Gass read from a work in progress, a novel about a man whose non-Jewish father fled Austria ahead of the Anschluss by posing as a Jew, as a result of which the protagonist grows up completely inauthentic on all counts, becoming a phony professor of music based on fake credentials. He amuses himself by constructing in his home an obsessive monument to the advance of human folly (“stupidness,” as West Indians say, writ large); he keeps newspaper clippings about contemporary atrocities alongside artistic depictions of lynchings and medieval tortures. He is galvanized by the suspicion, supplanting his initial conviction that
homo sapiens will not be long for this world, that the race may survive after all; he’s unsure which outcome seems the more unsettling.
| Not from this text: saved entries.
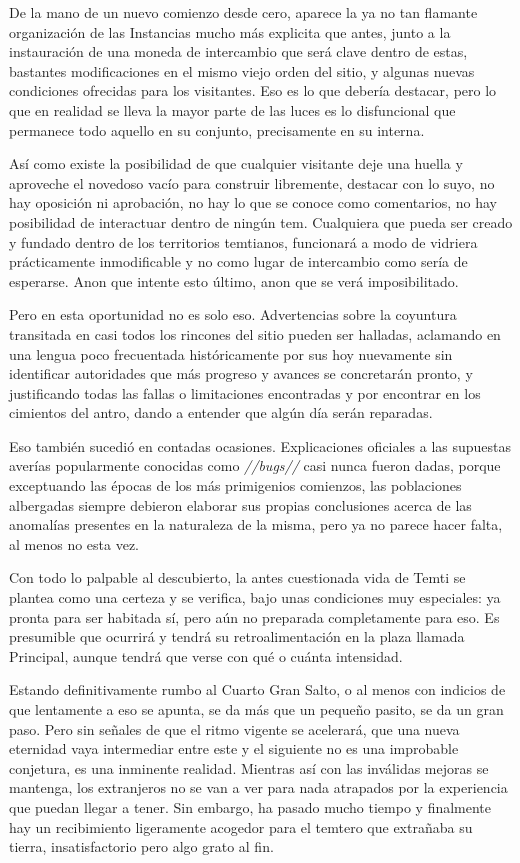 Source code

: \documentclass[
  spanish,
]{book}
\begin{document}
De la mano de un nuevo comienzo desde cero, aparece la ya no tan flamante organización de las Instancias mucho más explicita que antes, junto a la instauración de una moneda de intercambio que será clave dentro de estas, bastantes modificaciones en el mismo viejo orden del sitio, y algunas nuevas condiciones ofrecidas para los visitantes. Eso es lo que debería destacar, pero lo que en realidad se lleva la mayor parte de las luces es lo disfuncional que permanece todo aquello en su conjunto, precisamente en su interna.

Así como existe la posibilidad de que cualquier visitante deje una huella y aproveche el novedoso vacío para construir libremente, destacar con lo suyo, no hay oposición ni aprobación, no hay lo que se conoce como comentarios, no hay posibilidad de interactuar dentro de ningún tem. Cualquiera que pueda ser creado y fundado dentro de los territorios temtianos, funcionará a modo de vidriera prácticamente inmodificable y no como lugar de intercambio como sería de esperarse. Anon que intente esto último, anon que se verá imposibilitado.

Pero en esta oportunidad no es solo eso. Advertencias sobre la coyuntura transitada en casi todos los rincones del sitio pueden ser halladas, aclamando en una lengua poco frecuentada históricamente por sus hoy nuevamente sin identificar autoridades que más progreso y avances se concretarán pronto, y justificando todas las fallas o limitaciones encontradas y por encontrar en los cimientos del antro, dando a entender que algún día serán reparadas.

Eso también sucedió en contadas ocasiones. Explicaciones oficiales a las supuestas averías popularmente conocidas como \emph{//bugs//} casi nunca fueron dadas, porque exceptuando las épocas de los más primigenios comienzos, las poblaciones albergadas siempre debieron elaborar sus propias conclusiones acerca de las anomalías presentes en la naturaleza de la misma, pero ya no parece hacer falta, al menos no esta vez.

Con todo lo palpable al descubierto, la antes cuestionada vida de Temti se plantea como una certeza y se verifica, bajo unas condiciones muy especiales: ya pronta para ser habitada sí, pero aún no preparada completamente para eso. Es presumible que ocurrirá y tendrá su retroalimentación en la plaza llamada Principal, aunque tendrá que verse con qué o cuánta intensidad.

Estando definitivamente rumbo al Cuarto Gran Salto, o al menos con indicios de que lentamente a eso se apunta, se da más que un pequeño pasito, se da un gran paso. Pero sin señales de que el ritmo vigente se acelerará, que una nueva eternidad vaya intermediar entre este y el siguiente no es una improbable conjetura, es una inminente realidad. Mientras así con las inválidas mejoras se mantenga, los extranjeros no se van a ver para nada atrapados por la experiencia que puedan llegar a tener. Sin embargo, ha pasado mucho tiempo y finalmente hay un recibimiento ligeramente acogedor para el temtero que extrañaba su tierra, insatisfactorio pero algo grato al fin.
\end{document}
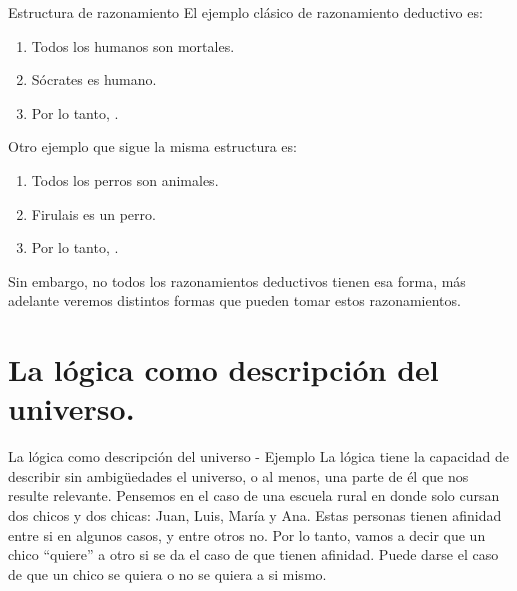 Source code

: 
\begin{frame}{Estructura de razonamiento}
  El ejemplo clásico de razonamiento deductivo es:
  \begin{enumerate}
    \item Todos los humanos son mortales.
    \item Sócrates es humano.
    \item Por lo tanto, .
  \end{enumerate}
  \jump
  Otro ejemplo que sigue la misma estructura es:
  \begin{enumerate}
    \item Todos los perros son animales.
    \item Firulais es un perro.
    \item Por lo tanto, .
  \end{enumerate}
  \jump
  Sin embargo, no todos los razonamientos deductivos tienen esa forma,
  más adelante veremos distintos formas que pueden tomar estos razonamientos.
\end{frame}


\section{La lógica como descripción del universo.}


\begin{frame}{La lógica como descripción del universo - Ejemplo}
  La lógica tiene la capacidad de describir sin ambigüedades el universo,
  o al menos, una parte de él que nos resulte relevante.
  \jump
  Pensemos en el caso de una escuela rural en donde solo cursan dos chicos y
  dos chicas: Juan, Luis, María y Ana.
  \jump
  Estas personas tienen afinidad entre si en algunos casos, y entre otros no.
  Por lo tanto, vamos a decir que un chico ``quiere'' a otro si se da el caso de que
  tienen afinidad. Puede darse el caso de que un chico se quiera o no se quiera
  a si mismo.
\end{frame}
You’ve got to hand it to Gass; he puts
the question to us, however much one may bristle at his boastful misanthropy (“I write to indict Mankind,” he grandly quoted himself) or dispute specifics of his implied analysis (his foregrounding of the Holocaust set against his broad-stroke rendering of atrocities in other parts of the world; the word “nigger” snarling out from his elegantly phrased catalogue of horrors with a relish none too readily explained—a friend pointed out—by calling it mere characterization of the speaker). Skipping headlong over any and all problems, I felt an impulsive kinship; a sense of recognition; the opening up of a space of possibility, as happens when someone recognizes her seemingly private, isolated preoccupations powerfully reflected in the work of another, proving that what has been deemed unspeakable can and must be spoken.
We are working the same vein is what I felt, with a rush of gratitude.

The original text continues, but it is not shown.